Il fallait le voir l'été dernier au festival d’Avignon... où il n’était pas. Dans le capharnaüm d’affiches qui recouvraient les murs, abribus et autres glissières de sécurité de la ville, il y avait la sienne : la photo d’un fil à linge sur lequel séchaient son polo rouge et son pantalon bleu de velours, surmontée du texte « Monsieur Fraize relâche du 8 au 31 juillet 2013 ». Pas de visage, à la différence de tous ses congénères comiques, encore moins de spectacle, alors que l’année précédente il remplissait le Palace. Voilà résumé ce que Marc Fraize essaye de faire avec son personnage : se décaler. Etre là où ne l’attend pas, ne pas être là où on l’attend.

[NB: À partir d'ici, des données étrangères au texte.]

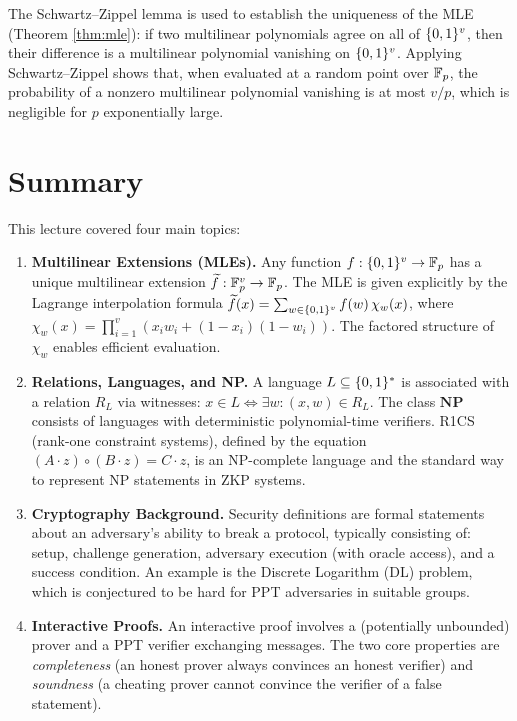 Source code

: \documentclass[11pt]{article}
\begin{document}
\begin{remark}
The Schwartz--Zippel lemma is used to establish the uniqueness of the MLE (Theorem
\ref{thm:mle}): if two multilinear polynomials agree on all of $\bits^v$, then their
difference is a multilinear polynomial vanishing on $\bits^v$.
Applying Schwartz--Zippel shows that, when evaluated at a random point over $\Fp$,
the probability of a nonzero multilinear polynomial vanishing is at most $v/p$, which is
negligible for $p$ exponentially large.
\end{remark}

\section*{Summary}

This lecture covered four main topics:

\begin{enumerate}[leftmargin=2em]
  \item \textbf{Multilinear Extensions (MLEs).}
        Any function $f : \bits^v \to \Fp$ has a unique multilinear extension
        $\widetilde{f} : \Fp^v \to \Fp$.  The MLE is given explicitly by
        the Lagrange interpolation formula
        $\widetilde{f}(x) = \sum_{w \in \bits^v} f(w)\,\chi_w(x)$,
        where $\chi_w(x) = \prod_{i=1}^v (x_i w_i + (1-x_i)(1-w_i))$.
        The factored structure of $\chi_w$ enables efficient evaluation.

  \item \textbf{Relations, Languages, and NP.}
        A language $L \subseteq \bits^*$ is associated with a relation $R_L$ via
        witnesses: $x \in L \iff \exists w : (x,w) \in R_L$.
        The class $\mathbf{NP}$ consists of languages with deterministic polynomial-time
        verifiers.
        R1CS (rank-one constraint systems), defined by the equation
        $(A \cdot z) \circ (B \cdot z) = C \cdot z$, is an NP-complete language and
        the standard way to represent NP statements in ZKP systems.

  \item \textbf{Cryptography Background.}
        Security definitions are formal statements about an adversary's ability to break
        a protocol, typically consisting of: setup, challenge generation, adversary
        execution (with oracle access), and a success condition.
        An example is the Discrete Logarithm (DL) problem, which is conjectured to be
        hard for PPT adversaries in suitable groups.

  \item \textbf{Interactive Proofs.}
        An interactive proof involves a (potentially unbounded) prover and a PPT verifier
        exchanging messages.
        The two core properties are \emph{completeness} (an honest prover always convinces
        an honest verifier) and \emph{soundness} (a cheating prover cannot convince the
        verifier of a false statement).
\end{enumerate}
\end{document}
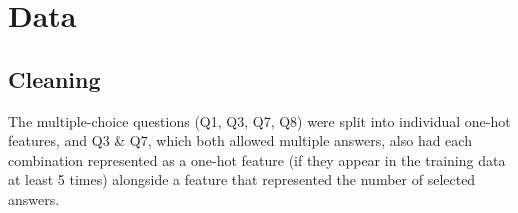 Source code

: \section{Data}






\subsection{Cleaning}
\label{sec:cleaning}
The multiple-choice questions (Q1, Q3, Q7, Q8) were split into individual one-hot features, and Q3 & Q7, which both allowed multiple answers, also had each combination represented as a one-hot feature (if they appear in the training data at least 5 times) alongside a feature that represented the number of selected answers.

Pourtant, rien ne prédisposait ce quasi quadragénaire à être sur les planches, si ce n’est «une envie de connaitre des gens», née quand sa famille a quitté la banlieue parisienne pour celle de Lyon. Il est alors lycéen, suit un copain dans la troupe du Sol à Charly : « J’adorais l’idée de construire quelque chose à plusieurs. J’aimais ce vieux mythe du Café de la Gare, avec des potes qui jouaient, mangeaient des pâtes, se couchaient tard, gagnaient trois francs six sous et faisaient des choses ensemble alors qu’ils ne savaient rien faire ». Il ne devient toutefois pas immédiatement comédien. Pour rassurer ses parents, il s'inscrit à la fac de Lyon 2 où il ne mettra en fait jamais les pieds, et devient bagagiste dans l’hôtellerie de luxe, jusqu’à être concierge de la Villa florentine de Lyon. Malgré des revenus confortables et de gros pourboires, Marc Fraize décide à 26 ans de vivre de ce qu’il n’avait même pas encore essayé : faire rire.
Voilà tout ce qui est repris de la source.